Kingdom Conquest II (キングダムコンクエストII, Kingudamu Konkuesuto II) is a Massively multiplayer online strategy game with incorporated city-building, card collection and third-person action gameplay elements, developed and published by Sega for iOS and Android devices in 2012. It is free to download and play, and offers several in-game purchases to enhance gameplay. A prequel, titled Kingdom Conquest, was released in Japan in January 2011, and worldwide in November 2010. The game will be ending its service on 31 August 2017 13:00 Japan time, and its sequel Kingdom Conquest: Dark Empire is being developed.

==Gameplay==

In Kingdom Conquest II, players must manage a kingdom in the world of Magna, building and upgrading facilities, managing resources, and collecting Monster Cards that can be drawn from randomized Card Packs. These Card Packs can either be purchased through In-App Purchases or with tickets obtained by running Dungeons in a 3rd Person 3D Dungeon Combat system, where players fight successive waves of enemies, or it can be obtained with challenging the rivals in the Arena to gain the draw ticket for the monsters.

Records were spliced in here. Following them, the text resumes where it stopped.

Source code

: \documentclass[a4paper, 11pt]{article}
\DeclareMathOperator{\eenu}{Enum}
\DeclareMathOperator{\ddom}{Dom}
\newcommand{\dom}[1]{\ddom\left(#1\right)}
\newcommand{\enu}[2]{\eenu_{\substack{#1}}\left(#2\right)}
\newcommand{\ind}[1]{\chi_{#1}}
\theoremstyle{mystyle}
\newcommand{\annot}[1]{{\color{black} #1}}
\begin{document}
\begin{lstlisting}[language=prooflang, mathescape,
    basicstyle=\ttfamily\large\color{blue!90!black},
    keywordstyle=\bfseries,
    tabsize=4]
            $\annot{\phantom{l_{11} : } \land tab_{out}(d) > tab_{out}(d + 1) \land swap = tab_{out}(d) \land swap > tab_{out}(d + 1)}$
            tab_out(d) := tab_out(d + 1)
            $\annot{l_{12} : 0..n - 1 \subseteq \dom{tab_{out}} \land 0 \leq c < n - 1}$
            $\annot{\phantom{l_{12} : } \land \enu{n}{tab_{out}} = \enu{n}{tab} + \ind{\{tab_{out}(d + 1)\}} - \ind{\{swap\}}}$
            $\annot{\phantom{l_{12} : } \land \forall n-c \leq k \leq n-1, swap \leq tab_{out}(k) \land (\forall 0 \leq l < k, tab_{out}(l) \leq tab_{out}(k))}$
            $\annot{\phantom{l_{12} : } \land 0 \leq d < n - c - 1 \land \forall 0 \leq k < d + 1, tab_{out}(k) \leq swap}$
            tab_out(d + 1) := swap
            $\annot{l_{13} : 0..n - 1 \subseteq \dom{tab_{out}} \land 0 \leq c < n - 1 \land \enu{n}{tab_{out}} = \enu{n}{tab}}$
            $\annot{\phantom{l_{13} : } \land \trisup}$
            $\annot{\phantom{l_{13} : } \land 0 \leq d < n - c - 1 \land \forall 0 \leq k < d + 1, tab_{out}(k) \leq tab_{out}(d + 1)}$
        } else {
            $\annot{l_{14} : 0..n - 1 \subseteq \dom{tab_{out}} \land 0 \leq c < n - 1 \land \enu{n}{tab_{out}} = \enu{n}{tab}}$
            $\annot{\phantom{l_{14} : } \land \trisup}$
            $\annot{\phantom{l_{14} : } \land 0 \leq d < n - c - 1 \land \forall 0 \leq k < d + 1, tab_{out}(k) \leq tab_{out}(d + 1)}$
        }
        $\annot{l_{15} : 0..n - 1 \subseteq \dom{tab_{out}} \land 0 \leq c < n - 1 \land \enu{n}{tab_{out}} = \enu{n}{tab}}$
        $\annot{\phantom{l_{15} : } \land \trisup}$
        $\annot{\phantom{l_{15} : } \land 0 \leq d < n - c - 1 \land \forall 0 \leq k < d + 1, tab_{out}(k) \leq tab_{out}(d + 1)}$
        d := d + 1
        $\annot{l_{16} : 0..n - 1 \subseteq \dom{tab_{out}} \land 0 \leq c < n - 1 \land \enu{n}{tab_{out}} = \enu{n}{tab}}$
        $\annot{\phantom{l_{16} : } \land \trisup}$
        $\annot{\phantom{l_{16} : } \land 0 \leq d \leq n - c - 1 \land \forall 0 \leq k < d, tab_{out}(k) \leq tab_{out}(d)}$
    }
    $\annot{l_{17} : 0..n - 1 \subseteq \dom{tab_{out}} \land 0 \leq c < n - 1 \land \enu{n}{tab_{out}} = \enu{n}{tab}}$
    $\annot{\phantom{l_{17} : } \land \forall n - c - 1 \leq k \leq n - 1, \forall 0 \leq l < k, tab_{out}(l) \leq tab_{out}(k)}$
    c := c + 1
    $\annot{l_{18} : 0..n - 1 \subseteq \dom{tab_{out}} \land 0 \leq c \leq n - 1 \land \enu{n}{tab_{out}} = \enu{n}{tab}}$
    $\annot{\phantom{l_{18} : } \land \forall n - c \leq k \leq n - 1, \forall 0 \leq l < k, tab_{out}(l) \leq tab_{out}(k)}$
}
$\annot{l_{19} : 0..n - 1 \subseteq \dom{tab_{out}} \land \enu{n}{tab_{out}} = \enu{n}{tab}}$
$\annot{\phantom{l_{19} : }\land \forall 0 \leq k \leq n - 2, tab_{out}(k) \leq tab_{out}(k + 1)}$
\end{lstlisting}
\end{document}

The goal of the game is to work collaboratively with other players to rule the fictional world of Magna, which is populated by other players as well as by Monsters, who are found in every section of the gridded World Map. Players must send Monster Units (combinations of various Monster Cards) to various territories, and a successful battle will transfer control of that territory to the player. In this way, players must vie for control over areas of the map, with the ultimate goal of conquering Debris Towers, enormous Spires filled with Monsters.

The game is split into seasons, each of which lasts until control over the debris towers is settled and one Alliance has emerged victorious. With the end of one season, and the start of another, players' cities are reset, and they must start over. This ensures that new players have an opportunity to compete with veteran players by starting on relatively equal footing.

New content, such as additional unique Monster Cards, is added regularly. Various competitive events also take place to encourage players to engage one another.

==Changes and additions==
In the dungeon mode for the Kingdom Conquest II, Ninja and Saint were added as the new character classes since the prequel.

For the main castle, the buildings are use the grid size to build instead of the single grid in the prequel. The resources type are reduced from four into three.